TRY IT :: Wherever a line holds the word "command", copy that line from the data.

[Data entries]
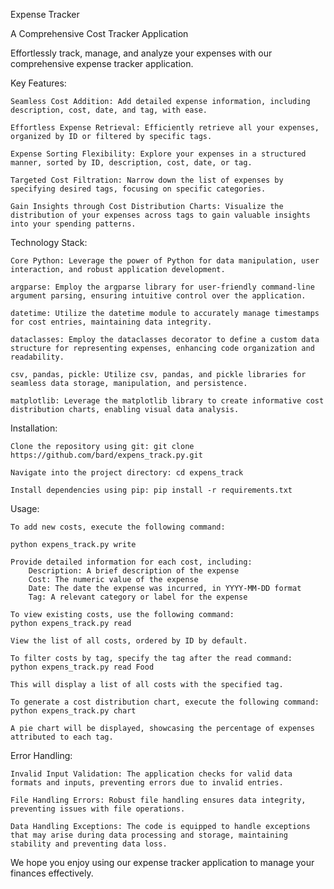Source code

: Expense Tracker

A Comprehensive Cost Tracker Application

Effortlessly track, manage, and analyze your expenses with our comprehensive expense tracker application.

Key Features:

    Seamless Cost Addition: Add detailed expense information, including description, cost, date, and tag, with ease.

    Effortless Expense Retrieval: Efficiently retrieve all your expenses, organized by ID or filtered by specific tags.

    Expense Sorting Flexibility: Explore your expenses in a structured manner, sorted by ID, description, cost, date, or tag.

    Targeted Cost Filtration: Narrow down the list of expenses by specifying desired tags, focusing on specific categories.

    Gain Insights through Cost Distribution Charts: Visualize the distribution of your expenses across tags to gain valuable insights into your spending patterns.

Technology Stack:

    Core Python: Leverage the power of Python for data manipulation, user interaction, and robust application development.

    argparse: Employ the argparse library for user-friendly command-line argument parsing, ensuring intuitive control over the application.

    datetime: Utilize the datetime module to accurately manage timestamps for cost entries, maintaining data integrity.

    dataclasses: Employ the dataclasses decorator to define a custom data structure for representing expenses, enhancing code organization and readability.

    csv, pandas, pickle: Utilize csv, pandas, and pickle libraries for seamless data storage, manipulation, and persistence.

    matplotlib: Leverage the matplotlib library to create informative cost distribution charts, enabling visual data analysis.

Installation:

    Clone the repository using git: git clone https://github.com/bard/expens_track.py.git

    Navigate into the project directory: cd expens_track

    Install dependencies using pip: pip install -r requirements.txt

Usage:

    To add new costs, execute the following command:

    python expens_track.py write

    Provide detailed information for each cost, including:
        Description: A brief description of the expense
        Cost: The numeric value of the expense
        Date: The date the expense was incurred, in YYYY-MM-DD format
        Tag: A relevant category or label for the expense

    To view existing costs, use the following command:
    python expens_track.py read

    View the list of all costs, ordered by ID by default.

    To filter costs by tag, specify the tag after the read command:
    python expens_track.py read Food

    This will display a list of all costs with the specified tag.

    To generate a cost distribution chart, execute the following command:
    python expens_track.py chart

    A pie chart will be displayed, showcasing the percentage of expenses attributed to each tag.

Error Handling:

    Invalid Input Validation: The application checks for valid data formats and inputs, preventing errors due to invalid entries.

    File Handling Errors: Robust file handling ensures data integrity, preventing issues with file operations.

    Data Handling Exceptions: The code is equipped to handle exceptions that may arise during data processing and storage, maintaining stability and preventing data loss.

We hope you enjoy using our expense tracker application to manage your finances effectively.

SOLUTION BELOW ::
    argparse: Employ the argparse library for user-friendly command-line argument parsing, ensuring intuitive control over the application.
    To add new costs, execute the following command:
    To view existing costs, use the following command:
    To filter costs by tag, specify the tag after the read command:
    To generate a cost distribution chart, execute the following command:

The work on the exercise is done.